Troubleshooting
S3 Logging: An error occurred (411) when calling the PutObject operation: Length Required
If Airflow is trying to access S3 (e.g. for remote task logging) and throws the following error
{s3_task_handler.py:190} ERROR - Could not write logs to s3://***/***-task-logs/dag_id=test/run_id=manual__2025-05-22T08:14:17.917519+00:00/task_id=extract/attempt=1.log
Traceback (most recent call last):
[..]
botocore.exceptions.ClientError: An error occurred (411) when calling the PutObject operation: Length Required
then this is an indication that your S3 store doesn’t support the new AWS S3 checksums. Ideally you should upgrade your S3 store to a more recent version that supports the new checksums (if there is any). If this is not possible, you can work around this by setting the following env vars
webservers: # Also add to other roles!
envOverrides:
AWS_REQUEST_CHECKSUM_CALCULATION: when_required
AWS_RESPONSE_CHECKSUM_VALIDATION: when_required
See e.g. this MinIO issue for details.
Setting API Workers
In Airflow the webserver (called the API Server in Airflow 3.x+) can use multiple workers.
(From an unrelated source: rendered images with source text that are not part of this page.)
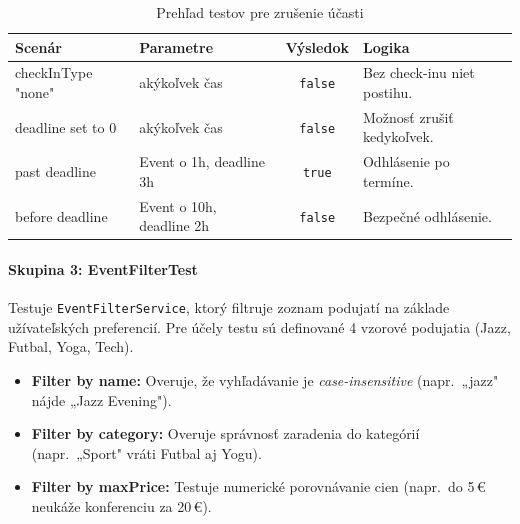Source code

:   \begin{table}[H]
      \centering                                                                                                                                                                                                                   
      \caption{Prehľad testov pre zrušenie účasti}
      \begin{tabular}{|p{4.5cm}|p{4cm}|c|p{3.5cm}|}
          \hline                                                                                                                                                                                                                   
          \textbf{Scenár} & \textbf{Parametre} & \textbf{Výsledok} & \textbf{Logika} \\ \hline                                                                                                                                     
          checkInType "none" & akýkoľvek čas & \texttt{false} & Bez check-inu niet postihu. \\ \hline                                                                                                                              
          deadline set to 0 & akýkoľvek čas & \texttt{false} & Možnosť zrušiť kedykoľvek. \\ \hline                                                                                                                                
          past deadline & Event o 1h, deadline 3h & \texttt{true} & Odhlásenie po termíne. \\ \hline                                                                                                                               
          before deadline & Event o 10h, deadline 2h & \texttt{false} & Bezpečné odhlásenie. \\ \hline                                                                                                                             
      \end{tabular}
  \end{table}

  \paragraph{Skupina 3: EventFilterTest}
  Testuje \texttt{EventFilterService}, ktorý filtruje zoznam podujatí na základe užívateľských preferencií. Pre účely testu sú definované 4 vzorové podujatia (Jazz, Futbal, Yoga, Tech).

  \begin{itemize}[noitemsep, nolistsep]
      \item \textbf{Filter by name:} Overuje, že vyhľadávanie je \textit{case-insensitive} (napr.\ „jazz" nájde „Jazz Evening").
      \item \textbf{Filter by category:} Overuje správnosť zaradenia do kategórií (napr.\ „Sport" vráti Futbal aj Yogu).
      \item \textbf{Filter by maxPrice:} Testuje numerické porovnávanie cien (napr.\ do 5\,€ neukáže konferenciu za 20\,€).
  \end{itemize}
This is determined by the environment variable AIRFLOW__API__WORKERS and is set by default to 4.
For most cases the default should work without problem, but if you run into performance issues and would like to add more workers, you can either modulate multiple worker processes at the level of webserver, keeping the default value for each one:
webservers:
roleGroups:
default:
replicas: 2 # add a replica (with the default number of workers)
or change the environment variable using envOverrides:
webservers:
envOverrides:
AIRFLOW__API__WORKERS: "6" # something other than the default
| Our strong recommendation is to increase the webserver replicas, with each webserver running a single worker, as this removes the risk of running into timeouts or memory issues. |
Checking DAG syntax (Upgrading to Airflow 3.x+)
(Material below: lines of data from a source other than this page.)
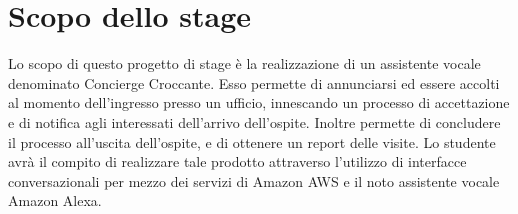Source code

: \section*{Scopo dello stage}
Lo scopo di questo progetto di stage è la realizzazione di un assistente vocale denominato Concierge Croccante. Esso permette di annunciarsi ed essere accolti al momento dell'ingresso presso un ufficio, innescando un processo di accettazione e di notifica agli interessati dell'arrivo dell'ospite. Inoltre permette di concludere il processo all'uscita dell'ospite, e di ottenere un report delle visite.
Lo studente avrà il compito di realizzare tale prodotto attraverso l'utilizzo di interfacce conversazionali per mezzo dei servizi di Amazon AWS e il noto assistente vocale Amazon Alexa.

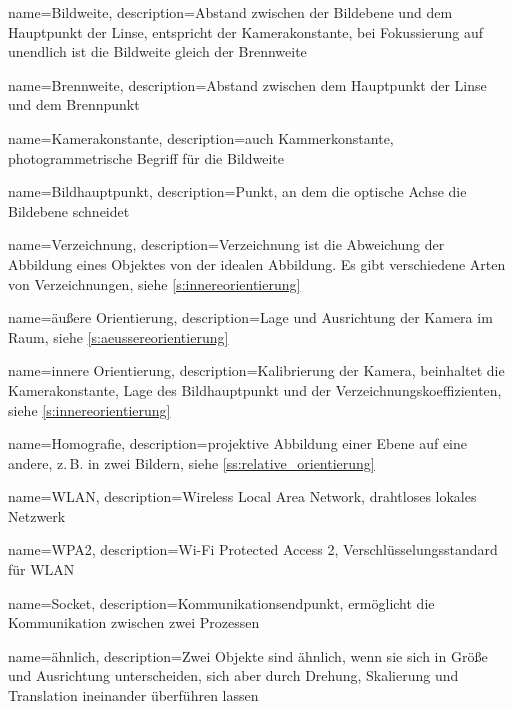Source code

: 
{
    name=Bildweite,
    description={Abstand zwischen der Bildebene und dem Hauptpunkt der Linse, entspricht der \Gls{Kamerakonstante}, bei Fokussierung auf unendlich ist die Bildweite gleich der \Gls{Brennweite}}
}

{
    name=Brennweite,
    description={Abstand zwischen dem Hauptpunkt der Linse und dem Brennpunkt}
}

{
    name=Kamerakonstante,
    description={auch Kammerkonstante, photogrammetrische Begriff für die Bildweite}
}

{
    name=Bildhauptpunkt,
    description={Punkt, an dem die optische Achse die Bildebene schneidet}
}

{
    name=Verzeichnung,
    description={Verzeichnung ist die Abweichung der Abbildung eines Objektes von der idealen Abbildung. Es gibt verschiedene Arten von Verzeichnungen, siehe \autoref{s:innereorientierung}
        }
}

{
    name=äußere Orientierung,
    description={Lage und Ausrichtung der Kamera im Raum, siehe \autoref{s:aeussereorientierung}}
}

{
    name=innere Orientierung,
    description={Kalibrierung der Kamera, beinhaltet die \Gls{Kamerakonstante}, Lage des \Gls{Bildhauptpunkt} und der Verzeichnungskoeffizienten, siehe \autoref{s:innereorientierung}}
}

{
    name=Homografie,
    description={projektive Abbildung einer Ebene auf eine andere, z.\,B. in zwei Bildern, siehe \autoref{ss:relative_orientierung}}
}


{
    name=WLAN,
    description={Wireless Local Area Network, drahtloses lokales Netzwerk}
}

{
    name=WPA2,
    description={Wi-Fi Protected Access 2, Verschlüsselungsstandard für \Gls{WLAN}}
}

{
    name=Socket,
    description={Kommunikationsendpunkt, ermöglicht die Kommunikation zwischen zwei Prozessen}
}

{
    name=ähnlich,
    description={Zwei Objekte sind ähnlich, wenn sie sich in Größe und Ausrichtung unterscheiden, sich aber durch Drehung, Skalierung und Translation ineinander überführen lassen}
}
DAG files that ran under Airflow 2.x may need to be adjusted to be compatible with Airflow 3.x+.
The documentation shows how this can be done with the Python ruff tool.
For example, the following DAG was compatible with Airflow 2.x:
import pendulum
from airflow import DAG
from airflow.decorators import task
from airflow.operators.bash import BashOperator
@task(task_id="run_this")
def run_this_func(dag_run=None):
"""
Print the payload "message" passed to the DagRun conf attribute.
:param dag_run: The DagRun object
:type dag_run: DagRun
"""
print(f"Remotely received value of {dag_run.conf.get('message')} for key=message")
with DAG(
dag_id="example_trigger_target_dag",
start_date=pendulum.datetime(2021, 1, 1, tz="UTC"),
catchup=False,
schedule_interval=None,
tags=['example'],
) as dag:
run_this = run_this_func()
bash_task = BashOperator(
task_id="bash_task",
bash_command='echo "Here is the message: $message"',
env={'message': '{% raw %}{{ dag_run.conf.get("message") }}{% endraw %}'},
)
Assume this DAG lies in the dags folder in the current directory.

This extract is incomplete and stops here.